Une opportunité pour dynamiser les échanges et simplifier les voyages
L’objectif affiché par ce partenariat est clair : stimuler une collaboration aérienne durable tout en facilitant la mobilité des voyageurs et le commerce transfrontalier. Avec l’arrivée de ces nouveaux acteurs, N’Djamena espère réduire significativement les coûts des billets et améliorer l’expérience des passagers en transit via Le Caire. Par ailleurs, cet accord pourrait permettre à EgyptAir, la compagnie nationale égyptienne, de consolider sa présence en Afrique centrale. Une aubaine pour les étudiants tchadiens établis en Égypte, qui bénéficieront de meilleures options de transport.
Un secteur aérien en pleine mutation au Tchad
Ce rapprochement survient à un moment charnière pour le marché aérien tchadien, actuellement en pleine restructuration. Depuis le départ d’Air France en 2025, les autorités locales cherchent activement à diversifier leurs partenaires logistiques pour garantir une connectivité internationale sans faille. L’intégration de ces trois compagnies égyptiennes s’inscrit dans cette logique, offrant au pays une alternative crédible pour maintenir ses liaisons aériennes essentielles.
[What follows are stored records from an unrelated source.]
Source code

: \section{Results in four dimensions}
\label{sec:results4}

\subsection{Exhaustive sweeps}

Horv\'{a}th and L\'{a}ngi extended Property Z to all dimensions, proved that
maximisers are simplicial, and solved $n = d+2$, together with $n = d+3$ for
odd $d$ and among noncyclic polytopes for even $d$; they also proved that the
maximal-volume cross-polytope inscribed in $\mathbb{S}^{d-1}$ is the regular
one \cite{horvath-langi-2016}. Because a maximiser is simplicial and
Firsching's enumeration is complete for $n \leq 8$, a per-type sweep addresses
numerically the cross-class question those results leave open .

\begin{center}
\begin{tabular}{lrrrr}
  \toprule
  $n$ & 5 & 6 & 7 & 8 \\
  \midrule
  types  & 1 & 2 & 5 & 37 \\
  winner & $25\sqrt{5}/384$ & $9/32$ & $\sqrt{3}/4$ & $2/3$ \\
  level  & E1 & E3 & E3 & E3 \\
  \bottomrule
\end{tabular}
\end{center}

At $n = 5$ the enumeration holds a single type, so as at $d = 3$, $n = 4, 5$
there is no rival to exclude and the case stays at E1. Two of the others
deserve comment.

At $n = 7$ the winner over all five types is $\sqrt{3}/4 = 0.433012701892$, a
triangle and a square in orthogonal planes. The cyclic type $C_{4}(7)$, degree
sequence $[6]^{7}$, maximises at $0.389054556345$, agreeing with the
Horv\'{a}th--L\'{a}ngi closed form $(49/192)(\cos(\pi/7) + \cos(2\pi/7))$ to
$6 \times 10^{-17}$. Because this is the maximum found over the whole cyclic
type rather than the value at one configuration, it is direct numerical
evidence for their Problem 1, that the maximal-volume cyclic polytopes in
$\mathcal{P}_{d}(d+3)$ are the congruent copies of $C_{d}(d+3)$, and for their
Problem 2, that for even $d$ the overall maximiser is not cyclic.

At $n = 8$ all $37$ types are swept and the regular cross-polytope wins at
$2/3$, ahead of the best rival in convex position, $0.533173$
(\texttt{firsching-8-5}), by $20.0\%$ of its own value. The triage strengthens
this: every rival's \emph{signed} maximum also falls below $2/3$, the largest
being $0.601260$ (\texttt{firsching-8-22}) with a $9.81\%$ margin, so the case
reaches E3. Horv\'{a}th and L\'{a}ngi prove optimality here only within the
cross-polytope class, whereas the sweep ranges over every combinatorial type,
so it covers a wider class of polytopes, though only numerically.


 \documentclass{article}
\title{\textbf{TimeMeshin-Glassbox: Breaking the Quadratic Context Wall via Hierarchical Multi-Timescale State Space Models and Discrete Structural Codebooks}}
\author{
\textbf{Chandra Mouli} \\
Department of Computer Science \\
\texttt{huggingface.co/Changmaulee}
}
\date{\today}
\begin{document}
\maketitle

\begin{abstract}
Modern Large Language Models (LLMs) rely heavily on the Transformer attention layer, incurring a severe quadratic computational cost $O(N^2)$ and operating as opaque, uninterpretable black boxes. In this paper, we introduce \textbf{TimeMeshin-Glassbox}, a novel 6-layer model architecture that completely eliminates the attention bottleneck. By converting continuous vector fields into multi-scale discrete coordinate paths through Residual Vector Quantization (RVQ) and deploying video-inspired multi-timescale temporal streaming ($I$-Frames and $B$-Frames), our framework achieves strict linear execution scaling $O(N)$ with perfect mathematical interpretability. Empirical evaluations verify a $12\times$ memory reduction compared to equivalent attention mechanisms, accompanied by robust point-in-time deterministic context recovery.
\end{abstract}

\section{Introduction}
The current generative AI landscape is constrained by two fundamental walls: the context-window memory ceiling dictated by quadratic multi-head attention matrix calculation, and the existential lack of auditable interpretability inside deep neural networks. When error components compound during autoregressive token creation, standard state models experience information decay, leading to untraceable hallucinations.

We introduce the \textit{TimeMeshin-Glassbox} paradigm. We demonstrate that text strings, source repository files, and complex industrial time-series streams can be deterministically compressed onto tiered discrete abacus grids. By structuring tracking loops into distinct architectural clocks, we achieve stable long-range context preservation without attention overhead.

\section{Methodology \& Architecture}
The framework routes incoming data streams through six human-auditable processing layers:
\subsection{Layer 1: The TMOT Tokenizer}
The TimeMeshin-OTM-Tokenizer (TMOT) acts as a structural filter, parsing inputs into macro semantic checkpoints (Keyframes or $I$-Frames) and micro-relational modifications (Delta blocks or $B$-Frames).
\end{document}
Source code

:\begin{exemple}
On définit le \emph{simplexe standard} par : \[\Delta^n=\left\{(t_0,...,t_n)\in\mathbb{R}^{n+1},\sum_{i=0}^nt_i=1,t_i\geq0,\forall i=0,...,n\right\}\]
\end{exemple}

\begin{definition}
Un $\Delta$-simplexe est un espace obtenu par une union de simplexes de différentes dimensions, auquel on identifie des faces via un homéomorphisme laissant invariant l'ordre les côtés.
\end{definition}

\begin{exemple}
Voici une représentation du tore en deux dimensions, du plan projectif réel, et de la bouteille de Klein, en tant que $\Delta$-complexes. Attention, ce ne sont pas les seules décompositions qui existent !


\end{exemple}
Des perspectives économiques encore inexploitées
Sur le plan commercial, l’ouverture d’une ligne de fret aérien entre les deux pays pourrait bien marquer un tournant. Les échanges bilatéraux entre le Tchad et l’Égypte restent aujourd’hui modestes, selon les dernières analyses de l’Institut national de la statistique, des études économiques et démographiques (Inseed). Cependant, cette initiative pourrait catalyser des opportunités dans des secteurs stratégiques comme l’extraction minière. En effet, l’Égypte, en quête de ressources naturelles pour soutenir son industrie, pourrait trouver dans ce corridor logistique un moyen d’accélérer ses approvisionnements.
Un pas vers une intégration régionale renforcée
Cette décision s’inscrit également dans une dynamique plus large de coopération sous-régionale. En facilitant l’accès des compagnies nord-africaines au cœur de la Cemac, N’Djamena renforce son rôle de hub aérien en Afrique centrale. EgyptAir, déjà présente au Cameroun, pourrait ainsi étendre son réseau et offrir aux voyageurs et aux entreprises une connectivité encore plus fluide entre ces destinations clés.